In the simple-card DT, the CPU DAI (as the CODEC DAI) is referenced by a phandle (the audio-controller) and a number which should identify the DAI. This number is translated to a DAI name thanks to the function snd_soc_get_dai_name(). This function scans the components and returns the name of the DAI (component) supported by the audio controller with the searched number equal to the component index (there is no 'xlate' function).
So, with the simple-card, the CPU or CODEC DAI binding (phandle + number) identifies what the software has put in its table, but not a hardware entity.
More: a simple audio card may easily be created from a graph of ports as the simple-card does, but by the audio-controller (sorry, I also forgot the kirkwood patch for this in my previous patch request). In case of complex cards, the links and properties of this graph may also be used by board specific card devices.
One issue is how to deal with multi-point-to-multi-point links. I2S/TDM is a bus and can have more than one reader/writer.
The second issue is how to describe the clock and frame master relationships. Multiple different buses can share the same clock and frame generator. E.g. typically the capture and playback stream are linked in this way.
The ports and endpoints may contain properties to describe these configurations. Complex cases should be handled by specific card builders.
Could you describe in detail what a card builder is and how to decide when and how a card builder is executed?
A card builder is a device which - scans the graph of ports, - fills the struct snd_soc_card according to the links between the ports and their properties, - and, eventually, calls snd_soc_register_card().

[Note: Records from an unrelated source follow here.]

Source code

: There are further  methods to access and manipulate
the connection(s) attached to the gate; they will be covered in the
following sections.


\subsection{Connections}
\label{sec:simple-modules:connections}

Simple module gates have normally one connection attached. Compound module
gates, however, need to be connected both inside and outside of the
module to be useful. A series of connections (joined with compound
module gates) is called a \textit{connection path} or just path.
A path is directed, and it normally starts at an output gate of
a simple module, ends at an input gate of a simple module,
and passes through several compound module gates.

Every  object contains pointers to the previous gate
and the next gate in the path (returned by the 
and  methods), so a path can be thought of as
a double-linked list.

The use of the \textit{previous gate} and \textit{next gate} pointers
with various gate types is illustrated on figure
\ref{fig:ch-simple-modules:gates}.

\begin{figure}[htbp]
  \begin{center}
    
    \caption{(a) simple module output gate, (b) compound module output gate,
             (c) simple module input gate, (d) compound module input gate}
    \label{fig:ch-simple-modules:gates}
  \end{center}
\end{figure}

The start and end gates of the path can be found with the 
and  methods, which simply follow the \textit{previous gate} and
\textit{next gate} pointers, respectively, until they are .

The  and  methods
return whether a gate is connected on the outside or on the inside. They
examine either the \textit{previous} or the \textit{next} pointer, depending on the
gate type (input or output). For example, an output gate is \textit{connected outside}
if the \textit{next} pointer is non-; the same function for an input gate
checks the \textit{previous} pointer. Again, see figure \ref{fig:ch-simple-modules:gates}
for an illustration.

The simple card builder, 'dt-card' (maybe a better name would have been 'graph-card'), acts just like the simple-card except that it does not appear in the DT. Its creation is done by an audio controller.
For complex cards, a card builder would be the same as an actual card driver, but with the capability to know about the board thanks to the graph of ports. Its creation could be done by a compatible device in the DT (as actually) or by the unique or a 'master' audio controller.
A card builder is subject to a PROBE_DEFER after calling snd_soc_register_card(), so, when it is created by an audio controller, this last one should have created its own resources.
An audio controller does the following: - initialize the hardware and software, - create the DAIs from: - the graph of ports or - default values - register these DAIs and - if the DAIs where created by a graph of port, create the card builder.
On the other hand, where would this information appear in the graph? As I understood, on card creation, the widgets and routes, which appear at the card level, redefine the CPU and CODEC DAI definitions.
What do you mean by "redefine the CPU and CODEC DAI definitions".
With a DT graph, each CPU/CODEC would know exactly the widgets and routes it has to define.
Which widgets/routes do you mean?
Well, forget about this. I never clearly understood why some widgets and routes had to be defined at card level.
Your example is a relative simple one where you do not have any additional audio fabric on the board itself.
Right, and that's why I'd be glad to have quickly something in the kernel. More properties could be added later as there would be requests.
I'd agree if this was some kind of kernel internal stuff, but this is creating ABI and we have to maintain it forever. Rushing this in without proper discussion and consideration of the more complex use-cases is in my opinion not a good idea.
Using a graph of port to describe the audio subsystem has been pushed forwards by many people for a long time, as shown by the creation of the document Documentation/devicetree/bindings/graph.txt.
Anyway, I am also glad to have this discussion.